In Settings, you can choose between the following HR Zone Settings: Max HR, HR Reserve, Lactate Threshold, or Manual.
One Rep Max (1RM)
The maximum amount of weight you can lift for a single repetition of an exercise with proper form. It represents your peak strength for that movement and is often used to guide training intensity, track progress, and personalize workout recommendations.
Live Sync
A feature that keeps your workout data synced in real time between your phone and Apple Watch. As you log sets, reps, or weights on one device, it instantly updates on the other, allowing you to track and adjust your workout seamlessly without interruption.
Plate Calculator
A tool that helps you determine how to load a barbell to reach a specific weight. Based on your target weight and the bar you’re using, it calculates the combination of plates needed on each side, making it quick and easy to set up and calculate your lifts accurately.
Biology
VO2 Max
The maximum rate at which your body can take in, transport, and use oxygen during intense exercise. Bevel uses the VO2 Max values from Apple Health. It does not calculate its own VO2 Max data.
HRV Baseline
The rolling 60-day average of your Resting HRV. While your daily resting HRV may fluctuate, the baseline smooths out these variations to reveal your true HRV trend. It's located under the Biology tab.
RHR Baseline
The rolling 60-day average of your resting heart rate (RHR).
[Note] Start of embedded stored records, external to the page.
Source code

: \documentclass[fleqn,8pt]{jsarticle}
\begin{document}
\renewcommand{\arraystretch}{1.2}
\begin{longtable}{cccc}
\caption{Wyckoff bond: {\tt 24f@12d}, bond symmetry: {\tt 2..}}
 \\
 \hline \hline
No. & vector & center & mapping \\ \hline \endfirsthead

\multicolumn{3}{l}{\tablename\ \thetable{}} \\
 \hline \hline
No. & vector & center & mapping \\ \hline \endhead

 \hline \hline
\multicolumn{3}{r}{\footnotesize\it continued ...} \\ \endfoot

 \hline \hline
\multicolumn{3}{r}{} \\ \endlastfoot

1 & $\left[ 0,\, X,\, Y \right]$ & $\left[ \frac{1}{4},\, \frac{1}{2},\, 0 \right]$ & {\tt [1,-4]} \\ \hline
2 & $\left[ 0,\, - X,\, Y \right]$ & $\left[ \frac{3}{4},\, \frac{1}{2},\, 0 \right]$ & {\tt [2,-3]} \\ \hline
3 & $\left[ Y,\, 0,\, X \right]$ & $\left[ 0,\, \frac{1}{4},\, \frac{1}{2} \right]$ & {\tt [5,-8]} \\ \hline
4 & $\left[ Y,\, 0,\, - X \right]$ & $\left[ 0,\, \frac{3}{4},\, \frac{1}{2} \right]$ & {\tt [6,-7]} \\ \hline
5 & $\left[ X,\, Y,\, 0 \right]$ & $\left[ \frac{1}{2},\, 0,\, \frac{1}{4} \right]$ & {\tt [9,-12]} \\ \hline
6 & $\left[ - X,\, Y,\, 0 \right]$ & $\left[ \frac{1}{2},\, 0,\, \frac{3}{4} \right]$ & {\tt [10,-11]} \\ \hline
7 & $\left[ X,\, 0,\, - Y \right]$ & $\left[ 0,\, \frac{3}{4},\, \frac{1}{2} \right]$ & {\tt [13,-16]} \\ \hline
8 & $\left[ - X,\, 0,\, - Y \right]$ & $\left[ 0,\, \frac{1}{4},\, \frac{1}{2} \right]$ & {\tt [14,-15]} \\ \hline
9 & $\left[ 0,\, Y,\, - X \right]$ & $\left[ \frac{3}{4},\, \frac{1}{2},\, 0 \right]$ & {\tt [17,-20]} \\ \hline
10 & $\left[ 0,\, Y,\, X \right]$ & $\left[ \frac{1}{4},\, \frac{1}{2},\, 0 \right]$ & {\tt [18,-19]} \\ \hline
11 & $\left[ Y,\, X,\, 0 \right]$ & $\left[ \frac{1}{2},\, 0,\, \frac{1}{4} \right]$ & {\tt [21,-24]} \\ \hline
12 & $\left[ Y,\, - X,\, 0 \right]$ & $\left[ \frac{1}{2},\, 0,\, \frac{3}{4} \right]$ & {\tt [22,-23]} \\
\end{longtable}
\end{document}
While your daily RHR may fluctuate, the baseline smooths out these variations to reveal your true RHR trend. It's located under the Biology tab.
Weight
Your weight data from Apple Health. You can also add weight directly from the Weight Trend in Biology.
Weight Trend
A rolling average of your Weight. While your daily weight may fluctuate, the Weight Trend shows your true weight trend. It's located under the Biology tab.
Lean Body Mass
Your body weight minus fat mass. It includes muscle, bones, organs, body water and other non-fat tissues. It's pulled from Apple Health and is located under the Biology tab.
Body Fat
The proportion of fat to your total weight. It's pulled from Apple Health and is located under the Biology tab.